# WHAT THE TASK ASKS:
From the line with "Hier sind zwei" to the final line, print the records exactly as they are.

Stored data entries

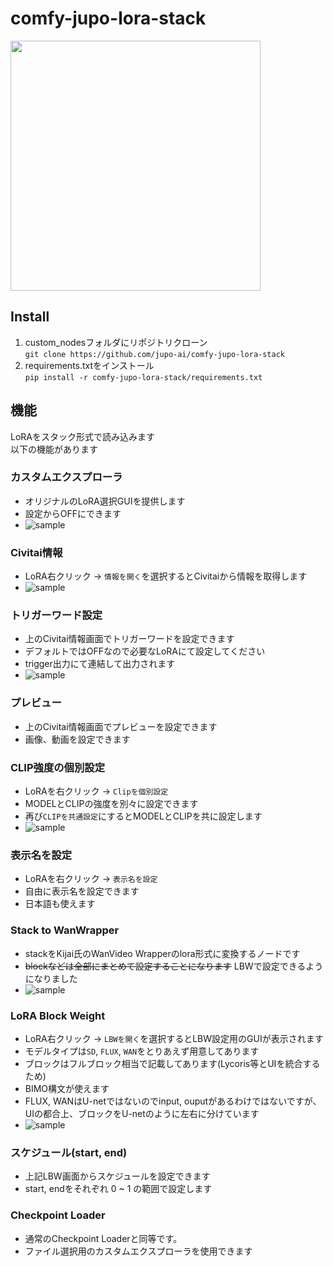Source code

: # comfy-jupo-lora-stack

<img src="https://files.catbox.moe/6g9nt4.png" height=400>

## Install
1. custom_nodesフォルダにリポジトリクローン  
   `git clone https://github.com/jupo-ai/comfy-jupo-lora-stack`
2. requirements.txtをインストール  
   `pip install -r comfy-jupo-lora-stack/requirements.txt`


## 機能
LoRAをスタック形式で読み込みます  
以下の機能があります

### カスタムエクスプローラ
- オリジナルのLoRA選択GUIを提供します
- 設定からOFFにできます
- ![sample](https://files.catbox.moe/nfp8n5.png)

### Civitai情報
- LoRA右クリック -> `情報を開く`を選択するとCivitaiから情報を取得します
- ![sample](https://files.catbox.moe/9mobnn.png)

### トリガーワード設定
- 上のCivitai情報画面でトリガーワードを設定できます
- デフォルトではOFFなので必要なLoRAにて設定してください
- trigger出力にて連結して出力されます
- ![sample](https://files.catbox.moe/kr0wxm.png)

### プレビュー
- 上のCivitai情報画面でプレビューを設定できます
- 画像、動画を設定できます

### CLIP強度の個別設定
- LoRAを右クリック -> `Clipを個別設定`
- MODELとCLIPの強度を別々に設定できます
- 再び`CLIPを共通設定`にするとMODELとCLIPを共に設定します
- ![sample](https://files.catbox.moe/fuvl05.png)

### 表示名を設定
- LoRAを右クリック -> `表示名を設定`
- 自由に表示名を設定できます
- 日本語も使えます

### Stack to WanWrapper
- stackをKijai氏のWanVideo Wrapperのlora形式に変換するノードです
- ~~blockなどは全部にまとめて設定することになります~~ LBWで設定できるようになりました
- ![sample](https://files.catbox.moe/er4jai.png)

### LoRA Block Weight
- LoRA右クリック -> `LBWを開く`を選択するとLBW設定用のGUIが表示されます
- モデルタイプは`SD`, `FLUX`, `WAN`をとりあえず用意してあります
- ブロックはフルブロック相当で記載してあります(Lycoris等とUIを統合するため)
- BIMO構文が使えます
- FLUX, WANはU-netではないのでinput, ouputがあるわけではないですが、UIの都合上、ブロックをU-netのように左右に分けています
- ![sample](https://files.catbox.moe/3ou2ha.png)

### スケジュール(start, end)
- 上記LBW画面からスケジュールを設定できます
- start, endをそれぞれ 0 ~ 1 の範囲で設定します

### Checkpoint Loader
- 通常のCheckpoint Loaderと同等です。
- ファイル選択用のカスタムエクスプローラを使用できます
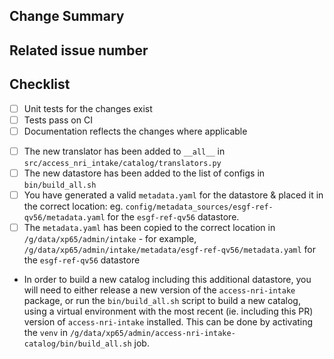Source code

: <!-- Thanks for submitting a PR, your contribution is really appreciated! -->
<!-- Unless your change is trivial, please create an issue to discuss the change before creating a PR -->
<!-- Below are a few things we ask you kindly to self-check before getting a review. Remove checks that are not relevant.
-->

## Change Summary

<!-- Please give a short summary of the changes. -->

## Related issue number

<!-- Are there any issues opened that will be resolved by merging this change? -->
<!--
Please note any issues this fixes using [closing keywords]( https://help.github.com/articles/closing-issues-using-keywords/ ):
-->

## Checklist

- [ ] Unit tests for the changes exist
- [ ] Tests pass on CI
- [ ] Documentation reflects the changes where applicable

<!-- Delete this section unless you have added a new translator/datastore: -->
- [ ] The new translator has been added to `__all__` in `src/access_nri_intake/catalog/translators.py`
-  [ ] The new datastore has been added to the list of configs in `bin/build_all.sh`
- [ ] You have generated a valid `metadata.yaml` for the datastore & placed it in the correct location: eg. `config/metadata_sources/esgf-ref-qv56/metadata.yaml` for the `esgf-ref-qv56` datastore.
- [ ] The `metadata.yaml` has been copied to the correct location in `/g/data/xp65/admin/intake` -  for example, `/g/data/xp65/admin/intake/metadata/esgf-ref-qv56/metadata.yaml` for the `esgf-ref-qv56` datastore
- In order to build a new catalog including this additional datastore, you will need to either release a new version of the `access-nri-intake` package, or run the `bin/build_all.sh` script to build a new catalog, using a virtual environment with the most recent (ie. including this PR) version of `access-nri-intake` installed. This can be done by activating the `venv` in `/g/data/xp65/admin/access-nri-intake-catalog/bin/build_all.sh` job.
<!-- End of Translator Change section  -->

<!--
Please add any other relevant info below:
-->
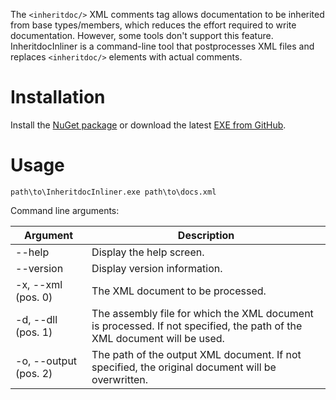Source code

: The `<inheritdoc/>` XML comments tag allows documentation to be inherited from
base types/members, which reduces the effort required to write documentation.
However, some tools don't support this feature. InheritdocInliner is a
command-line tool that postprocesses XML files and replaces `<inheritdoc/>`
elements with actual comments.

# Installation
Install the [NuGet package](https://www.nuget.org/packages/InheritdocInliner/)
or download the latest
[EXE from GitHub](https://github.com/Artees/InheritdocInliner/releases).

# Usage
`path\to\InheritdocInliner.exe path\to\docs.xml`

Command line arguments:

| Argument              | Description                                                                                                             |
| --------------------- | ----------------------------------------------------------------------------------------------------------------------- |
| --help                | Display the help screen.                                                                                                |
| --version             | Display version information.                                                                                            |
| -x, --xml (pos. 0)    | The XML document to be processed.                                                                                       |
| -d, --dll (pos. 1)    | The assembly file for which the XML document is processed. If not specified, the path of the XML document will be used. |
| -o, --output (pos. 2) | The path of the output XML document. If not specified, the original document will be overwritten.                       |
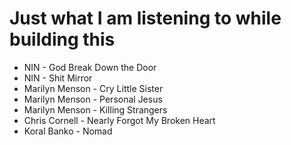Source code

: # Just what I am listening to while building this

* NIN - God Break Down the Door
* NIN - Shit Mirror
* Marilyn Menson - Cry Little Sister
* Marilyn Menson - Personal Jesus
* Marilyn Menson - Killing Strangers
* Chris Cornell - Nearly Forgot My Broken Heart
* Koral Banko - Nomad
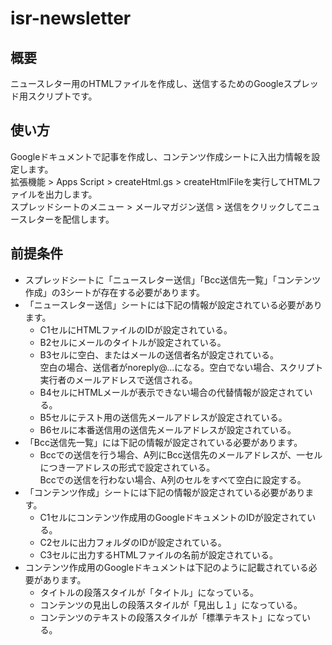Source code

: # isr-newsletter
## 概要
ニュースレター用のHTMLファイルを作成し、送信するためのGoogleスプレッド用スクリプトです。
## 使い方
Googleドキュメントで記事を作成し、コンテンツ作成シートに入出力情報を設定します。  
拡張機能 > Apps Script > createHtml.gs > createHtmlFileを実行してHTMLファイルを出力します。  
スプレッドシートのメニュー > メールマガジン送信 > 送信をクリックしてニュースレターを配信します。  
## 前提条件
- スプレッドシートに「ニュースレター送信」「Bcc送信先一覧」「コンテンツ作成」の3シートが存在する必要があります。  
- 「ニュースレター送信」シートには下記の情報が設定されている必要があります。
  - C1セルにHTMLファイルのIDが設定されている。
  - B2セルにメールのタイトルが設定されている。
  - B3セルに空白、またはメールの送信者名が設定されている。  
  空白の場合、送信者がnoreply@...になる。空白でない場合、スクリプト実行者のメールアドレスで送信される。  
  - B4セルにHTMLメールが表示できない場合の代替情報が設定されている。
  - B5セルにテスト用の送信先メールアドレスが設定されている。
  - B6セルに本番送信用の送信先メールアドレスが設定されている。
- 「Bcc送信先一覧」には下記の情報が設定されている必要があります。
  - Bccでの送信を行う場合、A列にBcc送信先のメールアドレスが、一セルにつき一アドレスの形式で設定されている。  
    Bccでの送信を行わない場合、A列のセルをすべて空白に設定する。  
- 「コンテンツ作成」シートには下記の情報が設定されている必要があります。
  - C1セルにコンテンツ作成用のGoogleドキュメントのIDが設定されている。
  - C2セルに出力フォルダのIDが設定されている。
  - C3セルに出力するHTMLファイルの名前が設定されている。
- コンテンツ作成用のGoogleドキュメントは下記のように記載されている必要があります。
  - タイトルの段落スタイルが「タイトル」になっている。
  - コンテンツの見出しの段落スタイルが「見出し１」になっている。
  - コンテンツのテキストの段落スタイルが「標準テキスト」になっている。
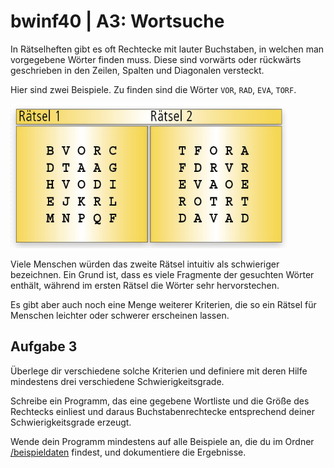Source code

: # bwinf40 | A3: Wortsuche

In Rätselheften gibt es oft Rechtecke mit lauter Buchstaben, in welchen man vorgegebene Wörter finden muss.
Diese sind vorwärts oder rückwärts geschrieben in den Zeilen, Spalten und Diagonalen versteckt.

Hier sind zwei Beispiele. Zu finden sind die Wörter `VOR`, `RAD`, `EVA`, `TORF`.

![Wortfelder](raetsel.png)

Viele Menschen würden das zweite Rätsel intuitiv als schwieriger bezeichnen.
Ein Grund ist, dass es viele Fragmente der gesuchten Wörter enthält, während im ersten Rätsel die Wörter sehr hervorstechen.

Es gibt aber auch noch eine Menge weiterer Kriterien, die so ein Rätsel für Menschen leichter oder schwerer erscheinen lassen.

## Aufgabe 3

Überlege dir verschiedene solche Kriterien und definiere mit deren Hilfe mindestens drei verschiedene Schwierigkeitsgrade.

Schreibe ein Programm, das eine gegebene Wortliste und die Größe des Rechtecks einliest und daraus Buchstabenrechtecke
entsprechend deiner Schwierigkeitsgrade erzeugt.

Wende dein Programm mindestens auf alle Beispiele an, die du im Ordner [/beispieldaten](/beispieldaten) findest, und dokumentiere die Ergebnisse.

# REPLY TO THE EXERCISE:
Hier sind zwei Beispiele. Zu finden sind die Wörter `VOR`, `RAD`, `EVA`, `TORF`.

![Wortfelder](raetsel.png)

Viele Menschen würden das zweite Rätsel intuitiv als schwieriger bezeichnen.
Ein Grund ist, dass es viele Fragmente der gesuchten Wörter enthält, während im ersten Rätsel die Wörter sehr hervorstechen.

Es gibt aber auch noch eine Menge weiterer Kriterien, die so ein Rätsel für Menschen leichter oder schwerer erscheinen lassen.

## Aufgabe 3

Überlege dir verschiedene solche Kriterien und definiere mit deren Hilfe mindestens drei verschiedene Schwierigkeitsgrade.

Schreibe ein Programm, das eine gegebene Wortliste und die Größe des Rechtecks einliest und daraus Buchstabenrechtecke
entsprechend deiner Schwierigkeitsgrade erzeugt.

Wende dein Programm mindestens auf alle Beispiele an, die du im Ordner [/beispieldaten](/beispieldaten) findest, und dokumentiere die Ergebnisse.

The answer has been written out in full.